*Exercise description*: Write out the entries below exactly, from the first line to the one with "[//]: # (Beri tahu", both ends included.

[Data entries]
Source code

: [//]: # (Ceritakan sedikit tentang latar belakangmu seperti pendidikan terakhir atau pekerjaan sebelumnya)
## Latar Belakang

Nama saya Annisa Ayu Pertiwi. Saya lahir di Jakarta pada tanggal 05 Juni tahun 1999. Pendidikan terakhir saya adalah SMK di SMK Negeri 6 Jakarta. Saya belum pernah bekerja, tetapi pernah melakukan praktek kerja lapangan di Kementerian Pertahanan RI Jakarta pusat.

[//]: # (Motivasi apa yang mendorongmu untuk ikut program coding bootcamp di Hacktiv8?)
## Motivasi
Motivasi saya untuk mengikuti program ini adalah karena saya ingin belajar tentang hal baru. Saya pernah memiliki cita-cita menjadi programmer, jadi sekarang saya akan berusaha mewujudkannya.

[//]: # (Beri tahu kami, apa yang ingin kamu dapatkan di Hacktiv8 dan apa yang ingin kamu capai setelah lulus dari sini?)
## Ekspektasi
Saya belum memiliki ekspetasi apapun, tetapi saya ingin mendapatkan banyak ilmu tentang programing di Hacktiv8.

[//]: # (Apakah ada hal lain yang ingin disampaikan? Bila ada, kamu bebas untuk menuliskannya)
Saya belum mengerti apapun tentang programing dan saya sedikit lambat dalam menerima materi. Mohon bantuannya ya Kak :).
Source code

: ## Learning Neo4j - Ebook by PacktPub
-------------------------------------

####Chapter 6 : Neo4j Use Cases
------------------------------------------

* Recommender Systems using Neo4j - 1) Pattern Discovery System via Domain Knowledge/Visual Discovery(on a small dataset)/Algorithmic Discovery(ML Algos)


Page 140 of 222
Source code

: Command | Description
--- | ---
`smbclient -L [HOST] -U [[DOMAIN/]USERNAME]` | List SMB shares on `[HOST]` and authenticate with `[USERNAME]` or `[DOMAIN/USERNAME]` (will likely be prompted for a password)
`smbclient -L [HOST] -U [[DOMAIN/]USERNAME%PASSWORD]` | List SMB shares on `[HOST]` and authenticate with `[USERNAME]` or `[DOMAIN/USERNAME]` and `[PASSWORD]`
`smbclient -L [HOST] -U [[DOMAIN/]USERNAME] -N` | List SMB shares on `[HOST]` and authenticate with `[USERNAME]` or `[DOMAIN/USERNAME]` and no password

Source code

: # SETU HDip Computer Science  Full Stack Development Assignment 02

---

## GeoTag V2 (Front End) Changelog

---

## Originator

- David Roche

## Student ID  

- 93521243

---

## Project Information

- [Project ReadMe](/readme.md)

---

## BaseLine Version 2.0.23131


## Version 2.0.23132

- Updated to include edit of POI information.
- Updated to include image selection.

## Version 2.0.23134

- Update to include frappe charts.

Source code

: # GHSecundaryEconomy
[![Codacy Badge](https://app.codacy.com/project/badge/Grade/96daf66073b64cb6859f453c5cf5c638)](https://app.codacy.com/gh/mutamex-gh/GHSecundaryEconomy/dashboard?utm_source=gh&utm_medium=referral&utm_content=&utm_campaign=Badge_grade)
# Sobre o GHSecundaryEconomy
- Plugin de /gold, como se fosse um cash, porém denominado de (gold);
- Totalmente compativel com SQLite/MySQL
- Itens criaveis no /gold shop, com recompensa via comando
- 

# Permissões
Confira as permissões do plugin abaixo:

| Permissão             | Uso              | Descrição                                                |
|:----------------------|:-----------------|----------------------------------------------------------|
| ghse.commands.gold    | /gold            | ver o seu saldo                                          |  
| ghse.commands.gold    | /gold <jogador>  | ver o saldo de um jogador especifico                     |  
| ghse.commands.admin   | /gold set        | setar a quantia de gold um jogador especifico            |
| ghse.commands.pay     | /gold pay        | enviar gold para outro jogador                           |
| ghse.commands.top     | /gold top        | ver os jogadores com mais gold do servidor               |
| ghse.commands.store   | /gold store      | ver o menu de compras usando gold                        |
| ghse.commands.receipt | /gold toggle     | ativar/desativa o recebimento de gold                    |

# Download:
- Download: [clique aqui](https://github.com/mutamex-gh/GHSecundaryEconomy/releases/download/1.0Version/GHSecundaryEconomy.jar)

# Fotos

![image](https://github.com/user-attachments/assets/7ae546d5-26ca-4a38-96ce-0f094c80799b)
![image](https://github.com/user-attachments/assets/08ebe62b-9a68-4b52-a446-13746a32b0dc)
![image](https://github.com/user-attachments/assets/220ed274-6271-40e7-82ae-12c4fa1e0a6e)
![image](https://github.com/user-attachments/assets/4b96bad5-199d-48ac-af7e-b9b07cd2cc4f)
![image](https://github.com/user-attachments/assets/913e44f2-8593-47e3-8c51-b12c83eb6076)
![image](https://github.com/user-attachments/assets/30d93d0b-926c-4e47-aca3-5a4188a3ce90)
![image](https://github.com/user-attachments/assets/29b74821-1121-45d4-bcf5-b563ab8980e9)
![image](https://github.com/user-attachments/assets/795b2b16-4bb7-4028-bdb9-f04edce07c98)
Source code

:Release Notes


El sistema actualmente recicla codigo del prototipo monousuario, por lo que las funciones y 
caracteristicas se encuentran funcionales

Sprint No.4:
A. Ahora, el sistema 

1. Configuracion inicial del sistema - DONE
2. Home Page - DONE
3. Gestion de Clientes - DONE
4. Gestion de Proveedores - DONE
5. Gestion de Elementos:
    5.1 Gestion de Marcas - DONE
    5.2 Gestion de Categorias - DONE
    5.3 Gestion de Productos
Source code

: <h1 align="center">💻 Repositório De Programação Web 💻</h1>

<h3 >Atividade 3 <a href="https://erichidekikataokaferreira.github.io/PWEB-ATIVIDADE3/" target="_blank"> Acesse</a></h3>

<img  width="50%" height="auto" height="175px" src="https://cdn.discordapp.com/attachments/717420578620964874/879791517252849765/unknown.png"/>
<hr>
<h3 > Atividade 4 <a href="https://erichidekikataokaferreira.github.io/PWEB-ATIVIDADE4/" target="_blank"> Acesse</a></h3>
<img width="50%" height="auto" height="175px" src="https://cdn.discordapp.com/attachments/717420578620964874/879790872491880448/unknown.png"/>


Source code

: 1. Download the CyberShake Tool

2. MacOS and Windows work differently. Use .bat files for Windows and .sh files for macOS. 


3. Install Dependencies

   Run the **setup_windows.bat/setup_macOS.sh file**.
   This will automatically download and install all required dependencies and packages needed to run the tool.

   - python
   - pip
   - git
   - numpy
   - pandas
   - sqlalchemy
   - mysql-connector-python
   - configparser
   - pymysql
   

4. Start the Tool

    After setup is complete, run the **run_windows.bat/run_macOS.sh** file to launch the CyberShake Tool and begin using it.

*Exercise solution*:
Source code

: [//]: # (Ceritakan sedikit tentang latar belakangmu seperti pendidikan terakhir atau pekerjaan sebelumnya)
## Latar Belakang

Nama saya Annisa Ayu Pertiwi. Saya lahir di Jakarta pada tanggal 05 Juni tahun 1999. Pendidikan terakhir saya adalah SMK di SMK Negeri 6 Jakarta. Saya belum pernah bekerja, tetapi pernah melakukan praktek kerja lapangan di Kementerian Pertahanan RI Jakarta pusat.

[//]: # (Motivasi apa yang mendorongmu untuk ikut program coding bootcamp di Hacktiv8?)
## Motivasi
Motivasi saya untuk mengikuti program ini adalah karena saya ingin belajar tentang hal baru. Saya pernah memiliki cita-cita menjadi programmer, jadi sekarang saya akan berusaha mewujudkannya.

[//]: # (Beri tahu kami, apa yang ingin kamu dapatkan di Hacktiv8 dan apa yang ingin kamu capai setelah lulus dari sini?)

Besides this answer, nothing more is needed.